Yes, I'm aware that there are varying definitions and methodologies for reflection, and that one could delve into the nuances of reflective teaching. This question wasn't asking that.
Egan argues that heroic qualities are more important than specific role models: “That is, there’s no need to be constantly dragging heroic figures into the classroom to draw on the instructional value of this cognitive tool. Instead, be alert to the fact that great human qualities can be found in anything, as I argued earlier; in the tenacity of that weed on a rock face, the persistence of stones, the serenity of cats, the productive industry of worms, the rage of storms.”
To be fair, Egan himself warned that his ideas were not sacrosanct: “The formulas and frameworks I have presented are, as I have emphasized throughout, not there to be slavishly followed. Rather they are designed as simple reminders of the principles of imaginative engagement that they try to embody.”
Brandon Hendrickson's review is an inspiration - well worth a read. Also, Hendrickson has a blog all all about Egan's ideas for education at Lost Tools of Learning.
HOLY CRAP DO I GET TO BE THE FIRST COMMENTER ON YOUR BLOG? [F1RST P0ST!]
Exciting to see more attention being driven to Egan — but of course I would say that! Actually, I have a more substantive question: what sorts of things are you thinking about when you write:
> “Could you use these frameworks for everything? Even I, an admitted Egan fan, don't think so.”
I’m curious to see whether I can say how I might teach the topic within Egan’s framework, or whether I’ll need to step outside of it.
(Oh, hey — thanks for the call-out on the blog!)
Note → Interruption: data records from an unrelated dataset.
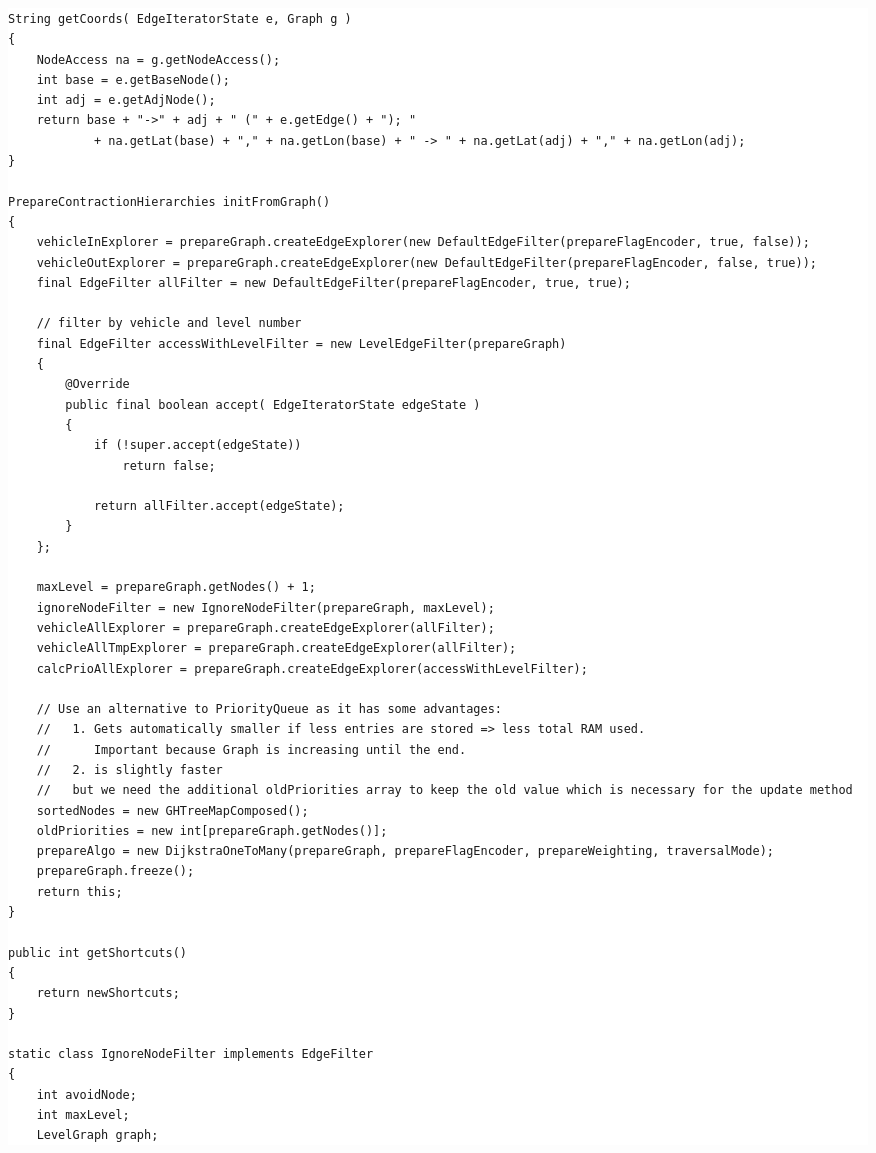     String getCoords( EdgeIteratorState e, Graph g )
    {
        NodeAccess na = g.getNodeAccess();
        int base = e.getBaseNode();
        int adj = e.getAdjNode();
        return base + "->" + adj + " (" + e.getEdge() + "); "
                + na.getLat(base) + "," + na.getLon(base) + " -> " + na.getLat(adj) + "," + na.getLon(adj);
    }

    PrepareContractionHierarchies initFromGraph()
    {
        vehicleInExplorer = prepareGraph.createEdgeExplorer(new DefaultEdgeFilter(prepareFlagEncoder, true, false));
        vehicleOutExplorer = prepareGraph.createEdgeExplorer(new DefaultEdgeFilter(prepareFlagEncoder, false, true));
        final EdgeFilter allFilter = new DefaultEdgeFilter(prepareFlagEncoder, true, true);

        // filter by vehicle and level number
        final EdgeFilter accessWithLevelFilter = new LevelEdgeFilter(prepareGraph)
        {
            @Override
            public final boolean accept( EdgeIteratorState edgeState )
            {
                if (!super.accept(edgeState))
                    return false;

                return allFilter.accept(edgeState);
            }
        };

        maxLevel = prepareGraph.getNodes() + 1;
        ignoreNodeFilter = new IgnoreNodeFilter(prepareGraph, maxLevel);
        vehicleAllExplorer = prepareGraph.createEdgeExplorer(allFilter);
        vehicleAllTmpExplorer = prepareGraph.createEdgeExplorer(allFilter);
        calcPrioAllExplorer = prepareGraph.createEdgeExplorer(accessWithLevelFilter);

        // Use an alternative to PriorityQueue as it has some advantages: 
        //   1. Gets automatically smaller if less entries are stored => less total RAM used. 
        //      Important because Graph is increasing until the end.
        //   2. is slightly faster
        //   but we need the additional oldPriorities array to keep the old value which is necessary for the update method
        sortedNodes = new GHTreeMapComposed();
        oldPriorities = new int[prepareGraph.getNodes()];
        prepareAlgo = new DijkstraOneToMany(prepareGraph, prepareFlagEncoder, prepareWeighting, traversalMode);
        prepareGraph.freeze();
        return this;
    }

    public int getShortcuts()
    {
        return newShortcuts;
    }

    static class IgnoreNodeFilter implements EdgeFilter
    {
        int avoidNode;
        int maxLevel;
        LevelGraph graph;

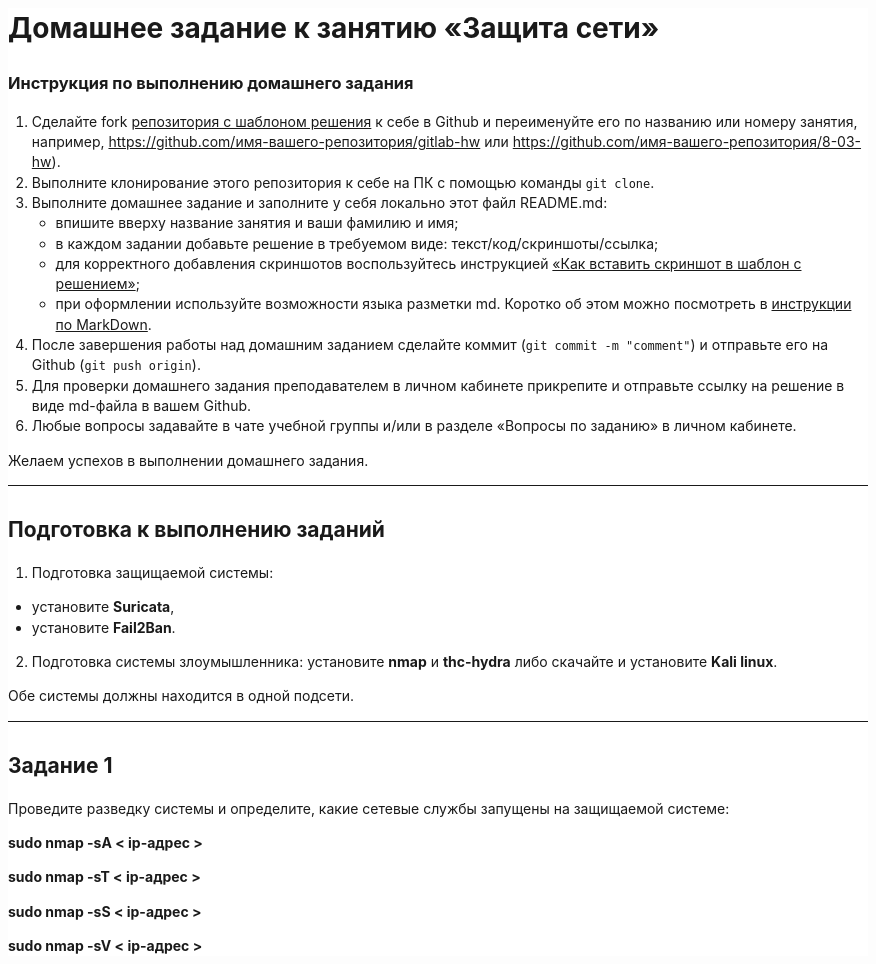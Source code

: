 # Домашнее задание к занятию «Защита сети»

### Инструкция по выполнению домашнего задания

1. Сделайте fork [репозитория c шаблоном решения](https://github.com/netology-code/sys-pattern-homework) к себе в Github и переименуйте его по названию или номеру занятия, например, https://github.com/имя-вашего-репозитория/gitlab-hw или https://github.com/имя-вашего-репозитория/8-03-hw).
2. Выполните клонирование этого репозитория к себе на ПК с помощью команды `git clone`.
3. Выполните домашнее задание и заполните у себя локально этот файл README.md:
   - впишите вверху название занятия и ваши фамилию и имя;
   - в каждом задании добавьте решение в требуемом виде: текст/код/скриншоты/ссылка;
   - для корректного добавления скриншотов воспользуйтесь инструкцией [«Как вставить скриншот в шаблон с решением»](https://github.com/netology-code/sys-pattern-homework/blob/main/screen-instruction.md);
   - при оформлении используйте возможности языка разметки md. Коротко об этом можно посмотреть в [инструкции по MarkDown](https://github.com/netology-code/sys-pattern-homework/blob/main/md-instruction.md).
4. После завершения работы над домашним заданием сделайте коммит (`git commit -m "comment"`) и отправьте его на Github (`git push origin`).
5. Для проверки домашнего задания преподавателем в личном кабинете прикрепите и отправьте ссылку на решение в виде md-файла в вашем Github.
6. Любые вопросы задавайте в чате учебной группы и/или в разделе «Вопросы по заданию» в личном кабинете.

Желаем успехов в выполнении домашнего задания.

------

## Подготовка к выполнению заданий

1. Подготовка защищаемой системы:

- установите **Suricata**,
- установите **Fail2Ban**.

2. Подготовка системы злоумышленника: установите **nmap** и **thc-hydra** либо скачайте и установите **Kali linux**.

Обе системы должны находится в одной подсети.

------

## Задание 1

Проведите разведку системы и определите, какие сетевые службы запущены на защищаемой системе:

**sudo nmap -sA < ip-адрес >**

**sudo nmap -sT < ip-адрес >**

**sudo nmap -sS < ip-адрес >**

**sudo nmap -sV < ip-адрес >**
Are you in the same big old boat as me, then? Teaching English in China? I like the blog, but after reading Brandon for a while, I'm feeling a bit ambivalent about Egan. It all feels to me like a very decent framework to build curricula and materials and lesson plans around - but not obviously better than any other framework. And the real problems in teaching aren't "what framework do you use?" but "are you competent enough at your subject to even understand what a framework is?"
So, in my area, teaching English to children in China, no one is suffering because of an imbalance of the mythic and romantic. They are suffering because most English teachers can't actually speak English; and the English teachers that do speak English generally can't speak Chinese.
Questions of frameworks are fun - I've been reading Brandon because it's a pleasure to - but I'd take boring old competence over theoretical insight any day of the week.
Do you use boardgames in your teaching? Any ideas that you want to swap? I've had some success with Sorry, Monopoly, Clue, Coup, Sushi Go, and for middle school students, Apples to Apples has really worked.